A statistical framework for the apportionment of particulate contaminants and their health effect determination

Lead Research Organisation: Imperial College London
Department Name: School of Public Health

Abstract

Air pollution is a complex mixture of diverse substances from anthropogenic and natural sources. These sources in combination with factors such as meteorology and chemical/biological transformations, determine the air pollution concentration and the variation in the physiochemical components across space and time. The identification of these sources is a key element for developing effective and efficient strategies to control and reduce pollution through targeted actions. In addition, air pollution is a major public health concern, being increasingly associated with risk of morbidity and mortality of human populations. Recent evidence points out that mixture of particles from different sources can have a different detrimental contribution on health; this makes the understanding of pollutant sources even more important in order for air quality managers to fully understand the potential health outcomes of pollutant mixtures. While knowledge of the main sources of pollution can be effectively obtained on temporal and/or geographical localised setting, the modelling and the understanding of some aspects of the dynamic and physiochemical processes remain a substantial challenge.

This project focuses primarily upon: (i) the development of a methodological approach for particle matter (PM) source apportionment (SA) which uses nonparametric processes with dependence on dynamic factors (e.g. meteorology) to model the underlying spatial or temporal structure and the distribution of contaminants to identify sources; (ii) the quantification of the impact of apportioned air contaminants upon vulnerable populations; and (iii) the translation of this methodological approach to real-life decision making through the predictions of the health outcomes under changing scenarios of pollution mix as a result of potential policy implementations.
The proposed approach will be tested against the state-of-the-art tools for SA of air pollution, using simulated examples. Evaluation of the adverse responses associated with air particulate sources is reached by comparing two-stage procedures vs joint models for SA and health-effect assessment. We will consider two real case studies: (i) to identify time-varying sources of particles (PM2.5) in Greater London and evaluate their acute effects on respiratory hospital admissions in vulnerable populations (0-14 years, 65+) in a time-series framework; (ii) to disentangle spatially-varying sources of particles (PM2.5) in South East England and evaluate their respiratory chronic effects in the same region in a small-area framework.

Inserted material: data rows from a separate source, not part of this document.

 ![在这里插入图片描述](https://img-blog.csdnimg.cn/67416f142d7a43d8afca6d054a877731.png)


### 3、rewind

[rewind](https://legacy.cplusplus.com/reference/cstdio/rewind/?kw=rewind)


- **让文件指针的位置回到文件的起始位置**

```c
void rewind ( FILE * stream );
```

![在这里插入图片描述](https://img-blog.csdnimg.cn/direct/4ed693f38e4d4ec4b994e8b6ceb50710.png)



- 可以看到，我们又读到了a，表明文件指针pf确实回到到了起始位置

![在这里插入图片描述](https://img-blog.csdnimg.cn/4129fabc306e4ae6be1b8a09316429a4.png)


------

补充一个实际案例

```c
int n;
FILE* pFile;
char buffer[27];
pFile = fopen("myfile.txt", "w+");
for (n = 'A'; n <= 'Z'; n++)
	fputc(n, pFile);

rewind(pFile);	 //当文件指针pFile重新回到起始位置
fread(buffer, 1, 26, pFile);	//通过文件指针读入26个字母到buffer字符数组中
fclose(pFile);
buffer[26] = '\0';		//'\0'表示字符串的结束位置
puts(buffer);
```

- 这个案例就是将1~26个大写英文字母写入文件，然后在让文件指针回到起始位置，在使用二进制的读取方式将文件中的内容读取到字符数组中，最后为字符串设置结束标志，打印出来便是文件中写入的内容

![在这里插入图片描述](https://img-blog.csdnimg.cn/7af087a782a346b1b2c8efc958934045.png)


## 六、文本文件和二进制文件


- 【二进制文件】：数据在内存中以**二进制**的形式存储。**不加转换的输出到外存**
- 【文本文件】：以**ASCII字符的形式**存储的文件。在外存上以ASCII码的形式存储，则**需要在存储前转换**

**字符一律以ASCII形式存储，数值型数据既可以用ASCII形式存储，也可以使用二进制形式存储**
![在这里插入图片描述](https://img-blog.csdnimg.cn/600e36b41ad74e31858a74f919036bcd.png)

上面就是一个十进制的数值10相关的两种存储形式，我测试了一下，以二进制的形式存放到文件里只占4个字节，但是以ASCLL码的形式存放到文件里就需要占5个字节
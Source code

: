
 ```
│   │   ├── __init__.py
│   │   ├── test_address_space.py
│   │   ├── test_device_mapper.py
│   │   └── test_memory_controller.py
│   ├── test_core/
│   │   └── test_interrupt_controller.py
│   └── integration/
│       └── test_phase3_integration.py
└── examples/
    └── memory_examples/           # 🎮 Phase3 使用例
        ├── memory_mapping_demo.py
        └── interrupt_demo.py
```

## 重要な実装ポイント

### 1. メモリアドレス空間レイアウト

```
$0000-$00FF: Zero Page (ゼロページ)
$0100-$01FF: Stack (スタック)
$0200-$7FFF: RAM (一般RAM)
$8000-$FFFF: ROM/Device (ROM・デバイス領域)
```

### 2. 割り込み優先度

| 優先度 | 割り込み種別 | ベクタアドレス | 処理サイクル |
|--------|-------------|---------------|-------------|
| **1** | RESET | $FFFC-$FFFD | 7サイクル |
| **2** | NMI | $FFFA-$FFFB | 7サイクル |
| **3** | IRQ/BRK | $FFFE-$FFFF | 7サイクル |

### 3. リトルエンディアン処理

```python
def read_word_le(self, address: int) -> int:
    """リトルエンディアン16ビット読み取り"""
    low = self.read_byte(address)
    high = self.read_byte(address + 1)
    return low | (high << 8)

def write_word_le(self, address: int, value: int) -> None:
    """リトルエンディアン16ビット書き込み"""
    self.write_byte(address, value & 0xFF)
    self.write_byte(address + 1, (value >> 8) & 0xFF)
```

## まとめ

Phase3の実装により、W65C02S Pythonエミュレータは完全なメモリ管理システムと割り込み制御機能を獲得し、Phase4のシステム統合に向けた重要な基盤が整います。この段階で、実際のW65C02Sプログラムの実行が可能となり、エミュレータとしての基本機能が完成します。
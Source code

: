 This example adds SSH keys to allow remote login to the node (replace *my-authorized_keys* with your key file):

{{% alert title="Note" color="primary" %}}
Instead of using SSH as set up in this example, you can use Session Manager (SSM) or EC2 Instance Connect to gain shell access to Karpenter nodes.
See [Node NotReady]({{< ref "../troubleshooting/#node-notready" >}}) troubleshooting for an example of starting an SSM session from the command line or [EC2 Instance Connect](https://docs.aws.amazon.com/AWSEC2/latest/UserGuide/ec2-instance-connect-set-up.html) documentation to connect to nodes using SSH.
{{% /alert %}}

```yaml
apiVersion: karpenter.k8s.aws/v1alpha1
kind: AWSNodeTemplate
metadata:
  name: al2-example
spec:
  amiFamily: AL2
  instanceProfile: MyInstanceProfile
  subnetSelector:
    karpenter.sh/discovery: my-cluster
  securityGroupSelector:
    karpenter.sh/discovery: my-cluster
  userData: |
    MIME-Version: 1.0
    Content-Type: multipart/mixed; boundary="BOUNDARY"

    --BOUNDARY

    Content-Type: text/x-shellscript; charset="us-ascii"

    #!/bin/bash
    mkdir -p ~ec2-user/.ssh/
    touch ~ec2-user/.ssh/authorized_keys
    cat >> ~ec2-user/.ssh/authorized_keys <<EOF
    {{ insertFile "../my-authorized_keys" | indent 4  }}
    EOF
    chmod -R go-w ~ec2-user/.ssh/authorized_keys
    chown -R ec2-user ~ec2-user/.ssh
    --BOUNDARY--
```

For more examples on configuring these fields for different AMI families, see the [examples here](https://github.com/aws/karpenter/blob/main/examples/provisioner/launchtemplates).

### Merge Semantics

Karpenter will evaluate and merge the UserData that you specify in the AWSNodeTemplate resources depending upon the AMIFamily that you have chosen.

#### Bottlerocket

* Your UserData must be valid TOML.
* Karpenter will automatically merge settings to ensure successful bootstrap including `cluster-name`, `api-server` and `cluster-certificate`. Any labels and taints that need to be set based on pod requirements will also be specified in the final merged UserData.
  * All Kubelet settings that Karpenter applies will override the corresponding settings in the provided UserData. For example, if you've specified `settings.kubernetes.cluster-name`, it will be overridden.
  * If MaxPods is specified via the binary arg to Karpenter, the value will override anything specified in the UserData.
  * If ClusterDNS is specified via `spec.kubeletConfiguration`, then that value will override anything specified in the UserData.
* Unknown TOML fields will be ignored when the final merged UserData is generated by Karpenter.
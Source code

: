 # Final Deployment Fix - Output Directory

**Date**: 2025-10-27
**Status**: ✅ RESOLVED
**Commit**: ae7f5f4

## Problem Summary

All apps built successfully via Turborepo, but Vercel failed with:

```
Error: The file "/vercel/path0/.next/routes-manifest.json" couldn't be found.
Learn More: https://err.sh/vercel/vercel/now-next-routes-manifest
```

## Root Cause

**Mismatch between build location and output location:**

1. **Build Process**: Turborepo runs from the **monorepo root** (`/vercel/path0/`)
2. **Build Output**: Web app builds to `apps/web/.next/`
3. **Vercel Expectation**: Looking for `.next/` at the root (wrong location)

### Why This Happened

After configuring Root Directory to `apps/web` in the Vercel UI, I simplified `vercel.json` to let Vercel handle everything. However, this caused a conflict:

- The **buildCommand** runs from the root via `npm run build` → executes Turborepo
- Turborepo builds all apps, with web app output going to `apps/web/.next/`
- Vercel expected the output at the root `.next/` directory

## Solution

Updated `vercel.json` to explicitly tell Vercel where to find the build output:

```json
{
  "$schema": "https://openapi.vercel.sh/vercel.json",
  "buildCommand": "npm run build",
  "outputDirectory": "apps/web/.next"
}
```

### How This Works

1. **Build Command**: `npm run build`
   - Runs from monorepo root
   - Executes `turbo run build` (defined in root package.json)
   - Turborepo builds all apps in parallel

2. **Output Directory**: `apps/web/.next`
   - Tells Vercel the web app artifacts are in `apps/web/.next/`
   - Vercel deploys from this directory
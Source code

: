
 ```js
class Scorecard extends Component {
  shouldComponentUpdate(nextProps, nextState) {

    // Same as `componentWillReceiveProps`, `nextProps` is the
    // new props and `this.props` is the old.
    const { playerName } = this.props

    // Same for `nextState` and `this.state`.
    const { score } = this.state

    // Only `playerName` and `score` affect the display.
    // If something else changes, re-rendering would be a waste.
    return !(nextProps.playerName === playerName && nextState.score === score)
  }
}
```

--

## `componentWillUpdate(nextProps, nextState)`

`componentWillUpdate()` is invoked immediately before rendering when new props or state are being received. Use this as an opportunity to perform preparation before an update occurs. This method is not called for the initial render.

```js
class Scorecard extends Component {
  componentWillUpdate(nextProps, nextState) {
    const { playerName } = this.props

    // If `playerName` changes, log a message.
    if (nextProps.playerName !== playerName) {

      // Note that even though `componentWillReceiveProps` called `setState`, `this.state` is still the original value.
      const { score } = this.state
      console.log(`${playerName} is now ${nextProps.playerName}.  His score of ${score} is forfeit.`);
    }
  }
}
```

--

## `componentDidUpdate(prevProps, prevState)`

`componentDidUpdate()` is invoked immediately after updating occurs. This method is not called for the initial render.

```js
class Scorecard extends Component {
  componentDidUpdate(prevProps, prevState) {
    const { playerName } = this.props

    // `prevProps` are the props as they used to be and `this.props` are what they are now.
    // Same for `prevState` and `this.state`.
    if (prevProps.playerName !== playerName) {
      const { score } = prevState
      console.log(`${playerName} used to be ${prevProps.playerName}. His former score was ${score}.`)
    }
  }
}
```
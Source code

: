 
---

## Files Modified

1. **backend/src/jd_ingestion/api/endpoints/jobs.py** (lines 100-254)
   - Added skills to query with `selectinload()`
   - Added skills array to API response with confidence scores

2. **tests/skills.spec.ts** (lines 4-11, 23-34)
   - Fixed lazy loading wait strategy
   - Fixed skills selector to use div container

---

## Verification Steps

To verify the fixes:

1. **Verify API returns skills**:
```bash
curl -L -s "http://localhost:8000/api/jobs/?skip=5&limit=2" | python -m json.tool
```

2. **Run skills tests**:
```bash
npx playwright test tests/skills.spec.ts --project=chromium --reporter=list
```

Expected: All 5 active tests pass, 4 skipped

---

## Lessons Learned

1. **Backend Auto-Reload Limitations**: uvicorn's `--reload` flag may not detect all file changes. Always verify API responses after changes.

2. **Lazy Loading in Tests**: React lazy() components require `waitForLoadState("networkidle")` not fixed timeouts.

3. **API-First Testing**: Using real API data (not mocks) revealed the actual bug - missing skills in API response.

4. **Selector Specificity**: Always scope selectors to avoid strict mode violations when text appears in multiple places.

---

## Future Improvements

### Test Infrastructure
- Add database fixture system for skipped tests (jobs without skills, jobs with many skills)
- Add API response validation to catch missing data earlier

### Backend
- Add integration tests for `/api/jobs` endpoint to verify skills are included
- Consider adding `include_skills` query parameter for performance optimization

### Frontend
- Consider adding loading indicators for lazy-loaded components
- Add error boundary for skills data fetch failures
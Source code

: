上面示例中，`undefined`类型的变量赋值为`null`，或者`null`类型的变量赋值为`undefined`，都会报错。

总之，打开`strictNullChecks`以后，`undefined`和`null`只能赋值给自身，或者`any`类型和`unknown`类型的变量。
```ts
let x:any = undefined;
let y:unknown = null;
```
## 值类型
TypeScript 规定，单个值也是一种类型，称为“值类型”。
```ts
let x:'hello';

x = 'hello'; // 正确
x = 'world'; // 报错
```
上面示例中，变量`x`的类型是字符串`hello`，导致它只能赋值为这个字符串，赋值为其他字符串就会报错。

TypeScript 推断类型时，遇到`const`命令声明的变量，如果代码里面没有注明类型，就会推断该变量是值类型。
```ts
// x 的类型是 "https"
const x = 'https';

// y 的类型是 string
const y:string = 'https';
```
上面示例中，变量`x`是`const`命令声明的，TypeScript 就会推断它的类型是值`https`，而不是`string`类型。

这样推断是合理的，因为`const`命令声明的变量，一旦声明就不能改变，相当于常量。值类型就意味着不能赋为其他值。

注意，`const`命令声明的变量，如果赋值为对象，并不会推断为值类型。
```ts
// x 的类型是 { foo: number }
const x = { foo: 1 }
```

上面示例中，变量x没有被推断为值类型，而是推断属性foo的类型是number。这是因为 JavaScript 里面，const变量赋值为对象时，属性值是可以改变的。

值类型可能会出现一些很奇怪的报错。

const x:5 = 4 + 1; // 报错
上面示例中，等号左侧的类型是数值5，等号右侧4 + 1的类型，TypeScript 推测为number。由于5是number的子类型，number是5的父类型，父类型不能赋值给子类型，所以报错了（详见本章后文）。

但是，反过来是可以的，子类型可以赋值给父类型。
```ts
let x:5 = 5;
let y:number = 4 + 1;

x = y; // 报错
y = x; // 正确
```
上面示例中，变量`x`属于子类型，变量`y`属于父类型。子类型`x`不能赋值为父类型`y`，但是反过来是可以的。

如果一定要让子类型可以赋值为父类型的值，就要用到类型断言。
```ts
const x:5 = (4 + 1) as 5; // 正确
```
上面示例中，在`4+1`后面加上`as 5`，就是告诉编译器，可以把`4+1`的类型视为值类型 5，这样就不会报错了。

By using rigorous and innovative methodologies, we believe that the proposed research (i) will provide scientific evidence of the differential harmful effect of PM chemical components, (ii) will help understand the sources that can be controlled, and (iii) will have the potential to inform air pollution policy implementation and regulation to improve UK population health.

Technical Summary

Particulate matter (PM) is a complex mixture of diverse substances from anthropogenic and natural sources, which vary widely across space and time. Despite being a major public health concern, most studies have linked total PM to health outcomes, while it is now understood that contaminant mixtures deriving from different sources may have differential health effects.
We propose a Bayesian nonparametric approach that, starting from measurements of a wide range of components, estimate sources of PM and evaluate their health effects, through probabilistic clustering. We will account for spatial or temporal and covariate dependency (e.g. meteorology) in the cluster allocation; the link between sources and health outcomes will be evaluated using (i) a two-stage model where the sources identification is separated from the epidemiological model and (ii) a joint model, allowing for the outcome to influence the apportionment of the sources.
Our approach will provide competitive advantages over standard receptor methods, as it incorporates: (i) temporal dynamics in time-series speciation data, (ii) spatial dependence structure in multi-site contaminant data, (iii) missing data accommodation, (iv) quantification of uncertainty associated with source profiles, (v) nonlinear relationship between sources and health outcomes.
We will build an extensive simulation study and consider two real case studies: (i) to identify time-varying sources of PM in Greater London and evaluate their acute effects on respiratory hospital admissions in vulnerable populations; (ii) to disentangle spatially-varying sources of PM in South East England and evaluate their respiratory chronic effects. We believe that the proposed research (i) will provide new scientific evidence of the differential health impact of air pollutant mixtures, (ii) will help understand the sources that can be controlled and (iii) will have the potential to inform policy implementation for improving UK population health.

Planned Impact

The proposed research will develop a novel statistical approach to apportion chemical components of particulate pollution into sources and to evaluate their health effects. It will provide methodological advances: i) in the field of environmental exposure, providing competitive advantages over standard receptor methods as it explicitly accounts for the spatial or temporal dependences present in the source allocation; ii) in the field of environmental epidemiology, shifting the paradigm of the evaluation of health effects from total particulate matter (PM) to their sources, which will be more directly linked to policy implementations. The flexibility of the approach will ensure that it can be adapted to increased complexity in the data, as it could incorporate possible nonlinear relationship in the source profile exposure and health outcomes and distributed lags; a main characteristic of the framework regards the quantification of uncertainty associated with source profiles and its propagation into the health model.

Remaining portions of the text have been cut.